TASK ITEM:
Once the line containing "to contractual terms" has been copied, stop; copy every line before it exactly, beginning with the first line of the material below.

SOURCE INFORMATION START

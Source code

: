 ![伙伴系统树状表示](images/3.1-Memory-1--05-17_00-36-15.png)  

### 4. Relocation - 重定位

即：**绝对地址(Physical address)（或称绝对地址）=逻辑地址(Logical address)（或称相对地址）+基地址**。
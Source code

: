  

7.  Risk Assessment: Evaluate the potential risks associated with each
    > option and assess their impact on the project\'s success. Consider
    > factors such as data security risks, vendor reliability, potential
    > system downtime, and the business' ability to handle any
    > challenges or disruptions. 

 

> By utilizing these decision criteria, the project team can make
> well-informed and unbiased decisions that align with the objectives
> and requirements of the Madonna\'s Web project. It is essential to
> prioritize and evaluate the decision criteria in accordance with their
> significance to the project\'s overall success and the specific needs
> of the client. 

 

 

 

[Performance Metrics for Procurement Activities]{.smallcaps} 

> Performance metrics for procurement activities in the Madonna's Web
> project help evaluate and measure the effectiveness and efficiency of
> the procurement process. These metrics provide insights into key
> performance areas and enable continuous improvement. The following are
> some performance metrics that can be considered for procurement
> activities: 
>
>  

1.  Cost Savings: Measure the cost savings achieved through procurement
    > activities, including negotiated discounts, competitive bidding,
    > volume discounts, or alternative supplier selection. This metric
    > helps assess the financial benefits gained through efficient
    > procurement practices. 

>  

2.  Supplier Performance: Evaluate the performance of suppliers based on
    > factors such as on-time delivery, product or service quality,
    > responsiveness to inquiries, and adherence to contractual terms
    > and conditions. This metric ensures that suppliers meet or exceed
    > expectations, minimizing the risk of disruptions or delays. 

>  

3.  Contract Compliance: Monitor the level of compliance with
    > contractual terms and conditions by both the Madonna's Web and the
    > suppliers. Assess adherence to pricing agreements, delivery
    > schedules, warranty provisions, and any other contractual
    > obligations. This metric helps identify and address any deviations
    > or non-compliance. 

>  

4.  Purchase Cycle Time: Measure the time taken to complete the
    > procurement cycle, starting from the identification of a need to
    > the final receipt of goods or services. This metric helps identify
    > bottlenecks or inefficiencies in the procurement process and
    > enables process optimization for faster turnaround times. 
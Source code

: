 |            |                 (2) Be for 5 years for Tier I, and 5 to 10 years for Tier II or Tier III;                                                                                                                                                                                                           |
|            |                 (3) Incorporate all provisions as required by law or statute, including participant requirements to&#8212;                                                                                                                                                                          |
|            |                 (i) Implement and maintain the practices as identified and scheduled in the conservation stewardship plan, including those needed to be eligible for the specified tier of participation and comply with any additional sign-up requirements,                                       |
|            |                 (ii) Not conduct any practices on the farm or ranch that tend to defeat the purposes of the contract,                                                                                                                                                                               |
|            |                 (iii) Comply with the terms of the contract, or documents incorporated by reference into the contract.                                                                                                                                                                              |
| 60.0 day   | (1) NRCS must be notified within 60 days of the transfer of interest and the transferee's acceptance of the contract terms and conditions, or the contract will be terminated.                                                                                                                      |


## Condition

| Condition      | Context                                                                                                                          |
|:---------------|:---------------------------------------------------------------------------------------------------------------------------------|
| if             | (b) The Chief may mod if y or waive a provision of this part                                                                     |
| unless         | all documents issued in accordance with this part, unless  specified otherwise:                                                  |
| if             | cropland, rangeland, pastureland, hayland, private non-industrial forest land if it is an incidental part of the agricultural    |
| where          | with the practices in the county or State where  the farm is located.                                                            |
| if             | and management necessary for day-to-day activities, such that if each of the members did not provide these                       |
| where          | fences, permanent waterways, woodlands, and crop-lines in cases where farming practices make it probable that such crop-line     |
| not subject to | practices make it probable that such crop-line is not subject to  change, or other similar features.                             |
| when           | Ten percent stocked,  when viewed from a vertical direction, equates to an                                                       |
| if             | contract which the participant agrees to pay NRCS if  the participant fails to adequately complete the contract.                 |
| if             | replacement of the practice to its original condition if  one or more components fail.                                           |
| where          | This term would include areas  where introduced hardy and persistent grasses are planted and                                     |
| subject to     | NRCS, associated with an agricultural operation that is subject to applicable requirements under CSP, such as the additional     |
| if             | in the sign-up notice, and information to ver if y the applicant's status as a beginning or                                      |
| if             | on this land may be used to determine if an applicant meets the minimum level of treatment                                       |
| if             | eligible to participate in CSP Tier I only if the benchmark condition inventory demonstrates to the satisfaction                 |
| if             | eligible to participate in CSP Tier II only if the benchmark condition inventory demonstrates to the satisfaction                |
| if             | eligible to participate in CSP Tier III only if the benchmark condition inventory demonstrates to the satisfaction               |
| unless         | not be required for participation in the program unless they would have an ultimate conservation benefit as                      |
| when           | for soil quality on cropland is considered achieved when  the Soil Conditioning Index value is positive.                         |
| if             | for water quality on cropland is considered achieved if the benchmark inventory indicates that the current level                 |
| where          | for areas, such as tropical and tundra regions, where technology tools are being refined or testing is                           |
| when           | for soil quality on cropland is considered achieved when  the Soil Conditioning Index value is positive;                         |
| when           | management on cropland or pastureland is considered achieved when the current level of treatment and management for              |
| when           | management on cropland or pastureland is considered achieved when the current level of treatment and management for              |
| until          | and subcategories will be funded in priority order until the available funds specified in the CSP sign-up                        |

SOURCE INFORMATION END

TASK RESPONSE:
Source code

: ![伙伴系统树状表示](images/3.1-Memory-1--05-17_00-36-15.png)  

### 4. Relocation - 重定位

即：**绝对地址(Physical address)（或称绝对地址）=逻辑地址(Logical address)（或称相对地址）+基地址**。
Source code

:  

7.  Risk Assessment: Evaluate the potential risks associated with each
    > option and assess their impact on the project\'s success. Consider
    > factors such as data security risks, vendor reliability, potential
    > system downtime, and the business' ability to handle any
    > challenges or disruptions. 

 

> By utilizing these decision criteria, the project team can make
> well-informed and unbiased decisions that align with the objectives
> and requirements of the Madonna\'s Web project. It is essential to
> prioritize and evaluate the decision criteria in accordance with their
> significance to the project\'s overall success and the specific needs
> of the client. 

 

 

 

[Performance Metrics for Procurement Activities]{.smallcaps} 

> Performance metrics for procurement activities in the Madonna's Web
> project help evaluate and measure the effectiveness and efficiency of
> the procurement process. These metrics provide insights into key
> performance areas and enable continuous improvement. The following are
> some performance metrics that can be considered for procurement
> activities: 
>
>  

1.  Cost Savings: Measure the cost savings achieved through procurement
    > activities, including negotiated discounts, competitive bidding,
    > volume discounts, or alternative supplier selection. This metric
    > helps assess the financial benefits gained through efficient
    > procurement practices. 

>  

2.  Supplier Performance: Evaluate the performance of suppliers based on
    > factors such as on-time delivery, product or service quality,
    > responsiveness to inquiries, and adherence to contractual terms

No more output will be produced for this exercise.